By this point the challenge becomes obvious. We are trying to balance multiple competing goals. Colours should be distinguishable. Attention should be directed appropriately. Transitions should feel smooth. Important values should stand out. The palette should work on screens, projectors and printed reports. Ideally it should also remain accessible for people with different forms of colour vision. There are clearly a lot of factors that go into generating an effective colour palette.

After designing visualisations across many different projects, we found ourselves asking the same questions repeatedly. Is this palette balanced? Will it work on a choropleth map? Does it still work on a scatter plot? Would reducing the chroma improve readability? Can we measure these things rather than simply guessing?

Those questions eventually led us to build Spectra.

Introducing Spectra

Spectra is an interactive palette designer built specifically for analytical visualisation. Rather than treating colour selection as an artistic exercise, Spectra approaches palette design as a communication problem. It allows designers to shape palettes using modern perceptual colour spaces, experiment with different palette types and immediately see the results across real visualisations.

The Spectra palette studio showing perceptual controls and chart previews
The Spectra palette studio showing perceptual controls and chart previews

Measuring what we usually judge by eye

One feature we particularly wanted was objective feedback. Good designers develop an instinct for balanced palettes. Beginners do not have that experience.

Spectra includes a Perceptual Scorecard that evaluates characteristics known to influence readability. Rather than asking whether a palette “looks nice”, it helps answer more practical questions:

  • Are colour differences consistent?
  • Does lightness progress smoothly?
  • Are neighbouring colours sufficiently distinguishable?
  • Does the palette maintain good visual balance?

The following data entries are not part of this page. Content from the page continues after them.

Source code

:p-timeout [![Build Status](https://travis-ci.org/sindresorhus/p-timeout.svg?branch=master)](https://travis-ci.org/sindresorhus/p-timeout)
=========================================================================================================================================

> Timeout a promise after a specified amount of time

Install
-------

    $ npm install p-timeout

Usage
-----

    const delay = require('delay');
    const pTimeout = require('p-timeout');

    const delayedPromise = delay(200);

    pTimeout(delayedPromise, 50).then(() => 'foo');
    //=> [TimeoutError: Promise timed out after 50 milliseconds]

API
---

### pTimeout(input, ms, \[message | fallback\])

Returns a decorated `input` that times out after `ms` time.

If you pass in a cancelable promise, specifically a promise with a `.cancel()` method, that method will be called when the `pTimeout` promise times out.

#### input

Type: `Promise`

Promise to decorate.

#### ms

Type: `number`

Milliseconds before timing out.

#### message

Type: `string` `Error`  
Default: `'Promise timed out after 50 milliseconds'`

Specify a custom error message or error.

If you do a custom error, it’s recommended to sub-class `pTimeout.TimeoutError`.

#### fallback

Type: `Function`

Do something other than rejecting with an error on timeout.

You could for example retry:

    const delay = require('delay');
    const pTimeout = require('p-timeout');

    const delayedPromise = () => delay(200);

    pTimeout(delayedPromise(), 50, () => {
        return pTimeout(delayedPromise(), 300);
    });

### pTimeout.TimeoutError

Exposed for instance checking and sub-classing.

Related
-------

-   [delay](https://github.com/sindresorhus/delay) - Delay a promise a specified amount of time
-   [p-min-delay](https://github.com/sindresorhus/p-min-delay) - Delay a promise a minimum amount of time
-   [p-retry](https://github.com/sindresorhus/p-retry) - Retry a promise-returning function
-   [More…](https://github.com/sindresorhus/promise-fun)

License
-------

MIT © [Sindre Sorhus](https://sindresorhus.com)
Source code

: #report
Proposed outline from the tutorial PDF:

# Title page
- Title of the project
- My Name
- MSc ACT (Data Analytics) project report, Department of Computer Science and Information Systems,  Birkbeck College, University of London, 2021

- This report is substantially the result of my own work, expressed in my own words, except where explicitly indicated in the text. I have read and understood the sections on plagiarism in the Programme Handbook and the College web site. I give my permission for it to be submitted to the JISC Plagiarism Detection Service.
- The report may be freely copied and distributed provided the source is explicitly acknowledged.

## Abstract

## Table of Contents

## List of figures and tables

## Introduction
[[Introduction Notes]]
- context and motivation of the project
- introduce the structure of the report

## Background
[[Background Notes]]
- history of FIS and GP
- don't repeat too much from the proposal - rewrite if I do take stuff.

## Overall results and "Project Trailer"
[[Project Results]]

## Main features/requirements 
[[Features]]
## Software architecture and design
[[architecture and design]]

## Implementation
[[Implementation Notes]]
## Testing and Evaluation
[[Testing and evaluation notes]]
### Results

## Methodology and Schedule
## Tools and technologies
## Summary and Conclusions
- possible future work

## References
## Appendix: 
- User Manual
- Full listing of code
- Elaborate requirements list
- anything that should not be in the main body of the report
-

It does not replace judgement. It supports it.

See it on real charts

The final step is applying a palette to real visualisations. A palette that looks beautiful as a strip of coloured rectangles may behave very differently on a map, treemap or heatmap.

Spectra allows every palette to be previewed across the complete Datashow Chart Index. Instead of guessing whether a palette works, designers can see it applied across dozens of chart types before making a decision.

Design becomes faster. Consistency improves. Unexpected problems become much easier to spot.

Better colour leads to better communication

Colour is not simply about making dashboards look better, it is about making information easier to understand. Good palettes reduce visual clutter and naturally guide the viewer’s attention. They communicate meaning consistently, and they help people reach decisions with greater confidence.

That is why we built Spectra—not to generate attractive colours, but to help create visualisations that communicate more clearly.